Models with higher weight show better fit to the data and, as a result, have more weight when performing model averaging (see below).
To compute model weight we can use one of the functions of the package. This will work with both HiSSE and GeoHiSSE objects.
GetModelWeight(model1 = mod1, model2 = mod2, model3 = mod3, model4 = mod4)
## model1 model2 model3 model4
## 8.963818e-01 1.025742e-01 3.083187e-06 1.040898e-03
## As the number of models in the set grows, naming each model in the set can become hard.
## So one can use a list (created by some automated code) as an imput also:
list.geohisse <- list(model1 = mod1, model2 = mod2, model3 = mod3, model4 = mod4)

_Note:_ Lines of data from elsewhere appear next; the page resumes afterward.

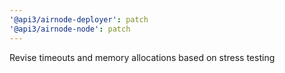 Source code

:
 ```yaml
---
'@api3/airnode-deployer': patch
'@api3/airnode-node': patch
---
```


Revise timeouts and memory allocations based on stress testing
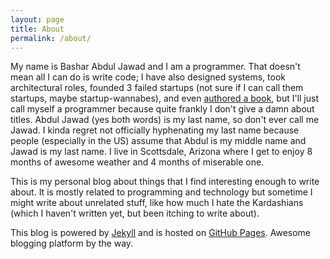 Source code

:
 ```yaml
---
layout: page
title: About
permalink: /about/
---
```


My name is Bashar Abdul Jawad and I am a programmer. That doesn't mean all I can do is write code; I have also designed systems, took architectural roles,
founded 3 failed startups (not sure if I can call them startups, maybe startup-wannabes), and even <a href="http://www.amazon.com/Groovy-Grails-Recipes-Experts-Source/dp/143021600X">authored a book</a>, but I'll just call myself a programmer because quite frankly
I don't give a damn about titles.
 Abdul Jawad (yes both words) is my last name, so don't ever call me Jawad. I kinda regret not officially hyphenating my last name because people (especially in the US) assume that
Abdul is my middle name and Jawad is my last name. I live in Scottsdale, Arizona where I get to enjoy 8 months of awesome weather and 4 months of miserable one.

This is my personal blog about things that I find interesting enough to write about. It is mostly related to programming and technology but sometime I might write about unrelated stuff, like how
much I hate the Kardashians (which I haven't written yet, but been itching to write about).

This blog is powered by <a href="http://jekyllrb.com/">Jekyll</a> and is hosted on <a href="https://pages.github.com">GitHub Pages</a>. Awesome blogging platform by the way. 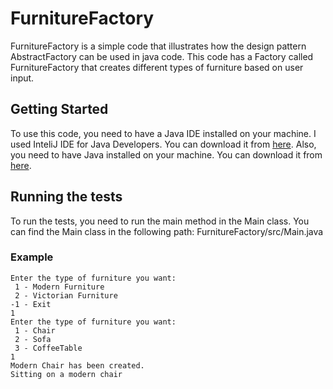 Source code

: # FurnitureFactory
FurnitureFactory is a simple code that illustrates how the design pattern AbstractFactory can be used in java code. This code has a Factory called FurnitureFactory that creates different types of furniture based on user input.

## Getting Started

To use this code, you need to have a Java IDE installed on your machine. I used InteliJ IDE for Java Developers. You can download it from [here](https://www.jetbrains.com/idea/download/#section=windows).
Also, you need to have Java installed on your machine. You can download it from [here](https://www.java.com/en/download/).

## Running the tests

To run the tests, you need to run the main method in the Main class. You can find the Main class in the following path: FurnitureFactory/src/Main.java

### Example

```
Enter the type of furniture you want:
 1 - Modern Furniture 
 2 - Victorian Furniture 
-1 - Exit
1
Enter the type of furniture you want:
 1 - Chair 
 2 - Sofa 
 3 - CoffeeTable
1
Modern Chair has been created.
Sitting on a modern chair
```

GetModelWeight(list.geohisse)
## model1 model2 model3 model4
## 8.963818e-01 1.025742e-01 3.083187e-06 1.040898e-03
Now we can model average the results. Note that this step will reflect the Akaike model weights that we computed above.
For this we need first to perform a marginal reconstruction for each of the models in the set. This will reconstruct the hidden states at the nodes of the phylogeny. Then we can use this information to compute the model average for the rates.
These can take a while to run. We will load the results of previous analyses. Uncomment the code below to perform the reconstructions.
recon.mod1 <- MarginReconGeoSSE(phy = mod1$phy, data = mod1$data, f = mod1$f,
pars = mod1$solution, hidden.areas = mod1$hidden.areas,
root.type = mod1$root.type, root.p = mod1$root.p,
aic = mod1$AIC, n.cores = 4)
recon.mod2 <- MarginReconGeoSSE(phy = mod2$phy, data = mod2$data, f = mod2$f,
pars = mod2$solution, hidden.areas = mod2$hidden.areas,
root.type = mod2$root.type, root.p = mod2$root.p,
aic = mod2$AIC, n.cores = 4)
recon.mod3 <- MarginReconGeoSSE(phy = mod3$phy, data = mod3$data, f = mod3$f,
pars = mod3$solution, hidden.areas = mod3$hidden.areas,
root.type = mod3$root.type, root.p = mod3$root.p,
aic = mod3$AIC, n.cores = 4)
recon.mod4 <- MarginReconGeoSSE(phy = mod4$phy, data = mod4$data, f = mod4$f,
pars = mod4$solution, hidden.areas = mod4$hidden.areas,
root.type = mod4$root.type, root.p = mod4$root.p,
aic = mod4$AIC, n.cores = 4)
## Load previous results:
load( "geohisse_recons_vignette.Rsave" )
The results are phylogenetic trees with information on the nodes.
recon.mod1
##
## Phylogenetic tree with 200 tips and 199 internal nodes.
##
## Tip labels:
## sp14, sp16, sp21, sp23, sp26, sp30, ...
## Node labels:
## 1, 3, 1, 3, 3, 1, ...
##
## Rooted; includes branch lengths.
recon.mod2
##
## Phylogenetic tree with 200 tips and 199 internal nodes.
##
## Tip labels:
## sp14, sp16, sp21, sp23, sp26, sp30, ...
## Node labels:
## 1, 3, 1, 1, 3, 1, ...
##
## Rooted; includes branch lengths.
recon.mod3
##
## Phylogenetic tree with 200 tips and 199 internal nodes.
##
## Tip labels:
## sp14, sp16, sp21, sp23, sp26, sp30, ...
## Node labels:
## 2, 6, 6, 4, 6, 4, ...
##
## Rooted; includes branch lengths.
recon.mod4
##
## Phylogenetic tree with 200 tips and 199 internal nodes.
##
## Tip labels:
## sp14, sp16, sp21, sp23, sp26, sp30, ...
## Node labels:
## 1, 3, 1, 1, 3, 1, ...
##
## Rooted; includes branch lengths.
Now that we have the AIC associated with each model and their reconstruction across the nodes of the tree we can compute the model average:
recon.models <- list(recon.mod1, recon.mod2, recon.mod3, recon.mod4)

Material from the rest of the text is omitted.